PJL-44

Il coraggio di investire oggi nei mercati maturi

Alessandro Mazzeranghi, MECQ S.r.l. 


L’industria del tissue, specie in Europa, si trovava già all’inizio della crisi in una condizione di sovra produzione che penalizzava fortemente le compagnie principalmente orientate a tale mercato. La crisi si è inserita in una situazione che globalmente già era di sofferenza; conseguenza diretta è stata la penalizzazione dei prodotti premium a favore dei prodotti a marchio del distributore o dei prodotti da hard discount.

 

LA PAURA E LE SCELTE DEGLI ULTIMI SETTE ANNI. Nelle aziende del tissue, della detergenza, del food si sono dunque manifestate delle contromisure che vedono in una parola la loro espressione: cautela, al limite della paralisi. Paura del presente ma soprattutto del futuro. Nei mercati maturi si sono avvicendate due fasi piuttosto nette:
Prima un periodo di qualche anno dove tutte le forme di investimento sono state bloccate, salvo il completamento degli investimenti già avviati in epoca ante crisi; la aziende sopravvissute hanno fermato le macchine più vecchie, ridotto il numero di addetti e così via. Successivamente, nei plant ancora operanti, si è ricominciato ad investire, ma principalmente per due finalità: ottimizzare i processi, ovvero ridurre i costi, e di nuovo ridurre il numero di addetti. Miglioramento dell’esistente quindi, non veri investimenti.
Questa seconda fase evidenzia due cose: prima di tutto il fatto che le aziende, non solo quelle del tissue, si sono convinte che il mercato europeo sia ancora appetibile, anche se è ormai chiaro che i margini sono erosi; secondariamente che le aziende non sono convinte che esista uno sviluppo del mercato europeo che vada oltre il mero mantenimento. Si continueranno a fare gli stessi prodotti combattendo la battaglia della concorrenza sul fronte del costo. Troppo poco per sperare di resistere.

 

A MENO CHE... A MENO CHE NON SI RICOMINCI AD INVESTIRE IN PROGETTI DI SVILUPPO, SPECIALMENTE DI PRODOTTO. Ma qui entrano in gioco tutta una serie di fattori legati alla struttura delle aziende e ai vincoli posti dal mercato e dalla società, tutti elementi che in Europa comportano evidenti freni allo sviluppo.
Prima la struttura delle aziende: ci sono aziende ancora molto legate ad una proprietà ristretta.
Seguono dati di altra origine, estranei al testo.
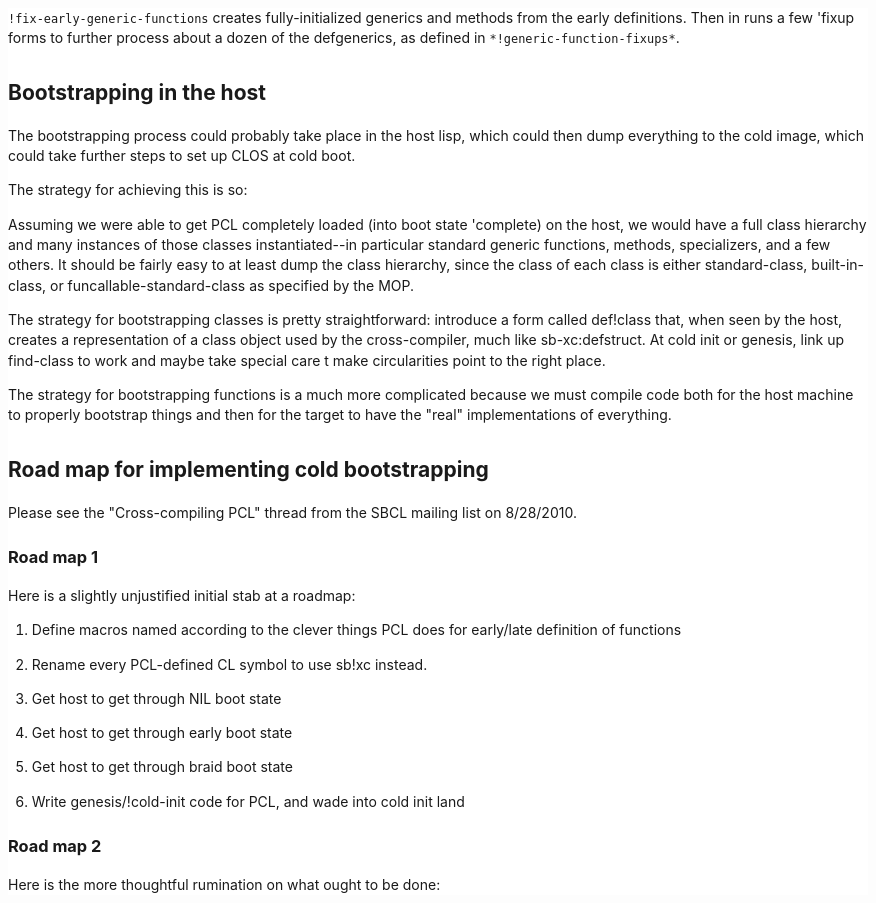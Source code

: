`!fix-early-generic-functions` creates fully-initialized generics and
methods from the early definitions.  Then in runs a few 'fixup forms
to further process about a dozen of the defgenerics, as defined in
`*!generic-function-fixups*`.

## Bootstrapping in the host

The bootstrapping process could probably take place in the host lisp,
which could then dump everything to the cold image, which could take
further steps to set up CLOS at cold boot.

The strategy for achieving this is so:

Assuming we were able to get PCL completely loaded (into boot state
'complete) on the host, we would have a full class hierarchy and many
instances of those classes instantiated--in particular standard
generic functions, methods, specializers, and a few others.  It should
be fairly easy to at least dump the class hierarchy, since the class
of each class is either standard-class, built-in-class, or
funcallable-standard-class as specified by the MOP.

The strategy for bootstrapping classes is pretty straightforward:
introduce a form called def!class that, when seen by the host, creates
a representation of a class object used by the cross-compiler, much
like sb-xc:defstruct.  At cold init or genesis, link up find-class to
work and maybe take special care t make circularities point to the right place.

The strategy for bootstrapping functions is a much more complicated
because we must compile code both for the host machine to properly
bootstrap things and then for the target to have the "real"
implementations of everything.

## Road map for implementing cold bootstrapping

Please see the "Cross-compiling PCL" thread from the SBCL mailing list
on 8/28/2010.

### Road map 1

Here is a slightly unjustified initial stab at a roadmap:

1. Define macros named according to the clever things PCL does for
early/late definition of functions

2. Rename every PCL-defined CL symbol to use sb!xc instead.

3. Get host to get through NIL boot state

4. Get host to get through early boot state

5. Get host to get through braid boot state

6. Write genesis/!cold-init code for PCL, and wade into cold init land

### Road map 2
Here is the more thoughtful rumination on what ought to be done:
Esse non hanno quella solidità economico – finanziaria indispensabile per ottenere oggi, in Europa, il sostegno del sistema bancario. Altre aziende hanno si una organizzazione multinazionale sviluppata su più continenti, ma quando vogliono investire preferiscono operare in contesti geografici dove si possono fare margini più soddisfacenti, e quindi lasciano alle fabbriche situate nel vecchio continente solo lo stretto necessario per sopravvivere.

 

POI CI SONO I VINCOLI CARATTERISTICI DEL CONTESTO POLITICO, SOCIALE E LEGISLATIVO, particolarmente “pesanti” nei paesi della unione europea e/o in quelli che aspirano a farne parte. Tutta l’unione soffre di un evidente eccesso di regole che rendono difficile e faticoso raggiungere gli obiettivi. Regole giuste si trasformano troppo spesso in vere e proprie minacce per la continuità di business aziendale.
Se sommiamo a questi fattori quanto già detto sulla situazione del mercato, si può comprendere come un eccesso di cautela che vorremmo definire paura sia diventato la linea guida del management delle aziende. Se nel contesto inseriamo anche la battaglia fra prodotti a marchio del distributore e prodotti a marchio del produttore, arriviamo a concludere che i margini dei produttori di tissue saranno sempre più erosi, e alla fine si assisterà solo allo scontro mortale fra aziende povere e in profondo declino. Guardandomi intorno con gli occhi di imprenditore non vedo davvero possibilità di salvezza, se proseguiremo su questa strada.

 

DALLA PAURA AL CORAGGIO. Cosa possiamo fare in concreto: prima di tutto i nostri manager devono ammettere in modo forte che così proprio non si può andare avanti. Fatto questo devono anche, e assolutamente, riconoscere che il ruolo del manager è quello di fare oggi un bene di cui l’azienda potrebbe concretamente usufruire fra dieci anni, quando chi ha preso la decisione potrebbe essere ad operare altrove.
Chi fa scelte coraggiose può sbagliare, a volte causare danno anche in tempi brevissimi, e il manager che sbaglia e causa danno ne paga le conseguenze. Ma chi resta fermo nelle sue piccole ottimizzazioni, nelle sue ridicole riduzioni dei costi ecc. a un certo punto non avrà più nulla da togliere e non avrà neanche generato un futuro; piuttosto sarà stato al capezzale della azienda, in attesa del triste trapasso.

 

NEL NOSTRO SETTORE QUESTO PASSA DALLA RICERCA SUL PRODOTTO, DAL RIFIUTO DI CONSIDERARE IL TISSUE SOLO UNA COMMODITY. Bisogna rendere i prodotti di alta gamma più appetibili in termini di estetica e prestazioni, creando un solco invalicabile fra il prodotto a marchio della grande distribuzione organizzata e il prodotto premium.

 

E PER FARE QUESTO SI DEVE IN PRIMO LUOGO RIPRENDERE IN CONSIDERAZIONE IL MERCATO, ipotizzando una sorta di recupero dalla crisi, e cercando di capire quali prodotti premium potrebbero meglio adattarsi agli stili di vita che verranno. Contemporaneamente sviluppare tecnologie, processi e macchine per realizzare prodotti premium al minimo costo possibile così che ci sia un margine di manovra per adattare la politica dei prezzi a seconda del contesto esistente al momento del lancio dei prodotti.
Evidentemente se qualcuno davvero avviasse un percorso come questo, sarebbe un concreto segnale che qualcuno crede che si possa uscire dalla crisi, soprattutto se ciò accadesse in uno di quei settori che, come il tissue, non hanno avuto protezioni specifiche dalla crisi. La decrescita felice è solo l’illusione che tranquillizza i pavidi, non è la filosofia di una società sana.
A mio modestissimo avviso, e contro quelle paure che sono assolutamente anche mie, dobbiamo pensare a cosa sarà il futuro di questo continente, e credere che non sia un futuro di devastante declino.
E allora crollare, forse, ma avendo combattuto al meglio, non sarà più dignitoso che aspettare inerti una fine indecorosa?